**ACTIVITY**
All of the data should be reproduced word for word, though its pictures must be omitted.

---------- EXTRACTED ENTRIES ----------

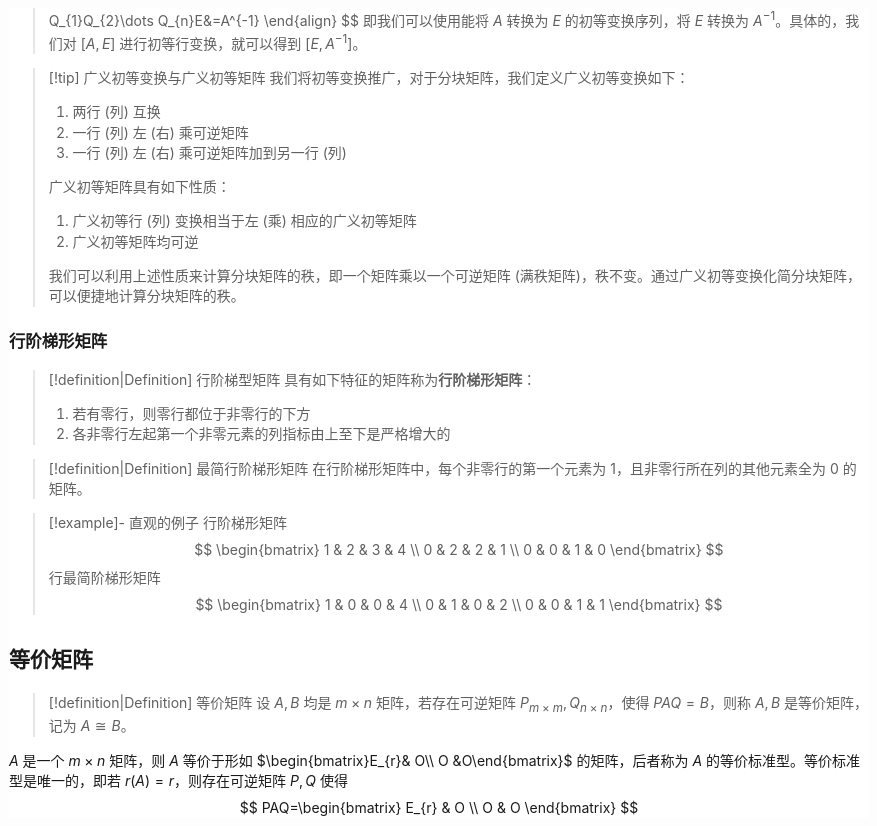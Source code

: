 > Q_{1}Q_{2}\dots Q_{n}E&=A^{-1}
> \end{align}
> $$
> 即我们可以使用能将 $A$ 转换为 $E$ 的初等变换序列，将 $E$ 转换为 $A^{-1}$。具体的，我们对 $[A, E]$ 进行初等行变换，就可以得到 $[E, A^{-1}]$。

> [!tip] 广义初等变换与广义初等矩阵
> 我们将初等变换推广，对于分块矩阵，我们定义广义初等变换如下：
> 1. 两行 (列) 互换
> 2. 一行 (列) 左 (右) 乘可逆矩阵
> 3. 一行 (列) 左 (右) 乘可逆矩阵加到另一行 (列)
> 
> 广义初等矩阵具有如下性质：
> 1. 广义初等行 (列) 变换相当于左 (乘) 相应的广义初等矩阵
> 2. 广义初等矩阵均可逆
> 
> 我们可以利用上述性质来计算分块矩阵的秩，即一个矩阵乘以一个可逆矩阵 (满秩矩阵)，秩不变。通过广义初等变换化简分块矩阵，可以便捷地计算分块矩阵的秩。

### 行阶梯形矩阵

> [!definition|Definition] 行阶梯型矩阵
> 具有如下特征的矩阵称为**行阶梯形矩阵**：
> 1. 若有零行，则零行都位于非零行的下方
> 2. 各非零行左起第一个非零元素的列指标由上至下是严格增大的

> [!definition|Definition] 最简行阶梯形矩阵
> 在行阶梯形矩阵中，每个非零行的第一个元素为 1，且非零行所在列的其他元素全为 0 的矩阵。

> [!example]- 直观的例子
> 行阶梯形矩阵
> $$
> \begin{bmatrix}
> 1 & 2 & 3 & 4 \\
> 0 & 2 & 2 & 1 \\
> 0 & 0 & 1 & 0
> \end{bmatrix}
> $$
> 行最简阶梯形矩阵
> $$
> \begin{bmatrix}
> 1 & 0 & 0 & 4 \\
> 0 & 1 & 0 & 2 \\
> 0 & 0 & 1 & 1
> \end{bmatrix}
> $$

## 等价矩阵

> [!definition|Definition] 等价矩阵
> 设 $A, B$ 均是 $m\times n$ 矩阵，若存在可逆矩阵 $P_{m\times m},Q_{n\times n}$，使得 $PAQ=B$，则称 $A,B$ 是等价矩阵，记为 $A\cong B$。

$A$ 是一个 $m\times n$ 矩阵，则 $A$ 等价于形如 $\begin{bmatrix}E_{r}& O\\ O &O\end{bmatrix}$ 的矩阵，后者称为 $A$ 的等价标准型。等价标准型是唯一的，即若 $r(A)=r$，则存在可逆矩阵 $P,Q$ 使得
$$
PAQ=\begin{bmatrix}
E_{r} & O \\
O  & O
\end{bmatrix}
$$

----------

**PROBLEM SOLUTION**
Source code

: > Q_{1}Q_{2}\dots Q_{n}E&=A^{-1}
> \end{align}
> $$
> 即我们可以使用能将 $A$ 转换为 $E$ 的初等变换序列，将 $E$ 转换为 $A^{-1}$。具体的，我们对 $[A, E]$ 进行初等行变换，就可以得到 $[E, A^{-1}]$。

> [!tip] 广义初等变换与广义初等矩阵
> 我们将初等变换推广，对于分块矩阵，我们定义广义初等变换如下：
> 1. 两行 (列) 互换
> 2. 一行 (列) 左 (右) 乘可逆矩阵
> 3. 一行 (列) 左 (右) 乘可逆矩阵加到另一行 (列)
> 
> 广义初等矩阵具有如下性质：
> 1. 广义初等行 (列) 变换相当于左 (乘) 相应的广义初等矩阵
> 2. 广义初等矩阵均可逆
> 
> 我们可以利用上述性质来计算分块矩阵的秩，即一个矩阵乘以一个可逆矩阵 (满秩矩阵)，秩不变。通过广义初等变换化简分块矩阵，可以便捷地计算分块矩阵的秩。

### 行阶梯形矩阵

> [!definition|Definition] 行阶梯型矩阵
> 具有如下特征的矩阵称为**行阶梯形矩阵**：
> 1. 若有零行，则零行都位于非零行的下方
> 2. 各非零行左起第一个非零元素的列指标由上至下是严格增大的

> [!definition|Definition] 最简行阶梯形矩阵
> 在行阶梯形矩阵中，每个非零行的第一个元素为 1，且非零行所在列的其他元素全为 0 的矩阵。

> [!example]- 直观的例子
> 行阶梯形矩阵
> $$
> \begin{bmatrix}
> 1 & 2 & 3 & 4 \\
> 0 & 2 & 2 & 1 \\
> 0 & 0 & 1 & 0
> \end{bmatrix}
> $$
> 行最简阶梯形矩阵
> $$
> \begin{bmatrix}
> 1 & 0 & 0 & 4 \\
> 0 & 1 & 0 & 2 \\
> 0 & 0 & 1 & 1
> \end{bmatrix}
> $$

## 等价矩阵

> [!definition|Definition] 等价矩阵
> 设 $A, B$ 均是 $m\times n$ 矩阵，若存在可逆矩阵 $P_{m\times m},Q_{n\times n}$，使得 $PAQ=B$，则称 $A,B$ 是等价矩阵，记为 $A\cong B$。

$A$ 是一个 $m\times n$ 矩阵，则 $A$ 等价于形如 $\begin{bmatrix}E_{r}& O\\ O &O\end{bmatrix}$ 的矩阵，后者称为 $A$ 的等价标准型。等价标准型是唯一的，即若 $r(A)=r$，则存在可逆矩阵 $P,Q$ 使得
$$
PAQ=\begin{bmatrix}
E_{r} & O \\
O  & O
\end{bmatrix}
$$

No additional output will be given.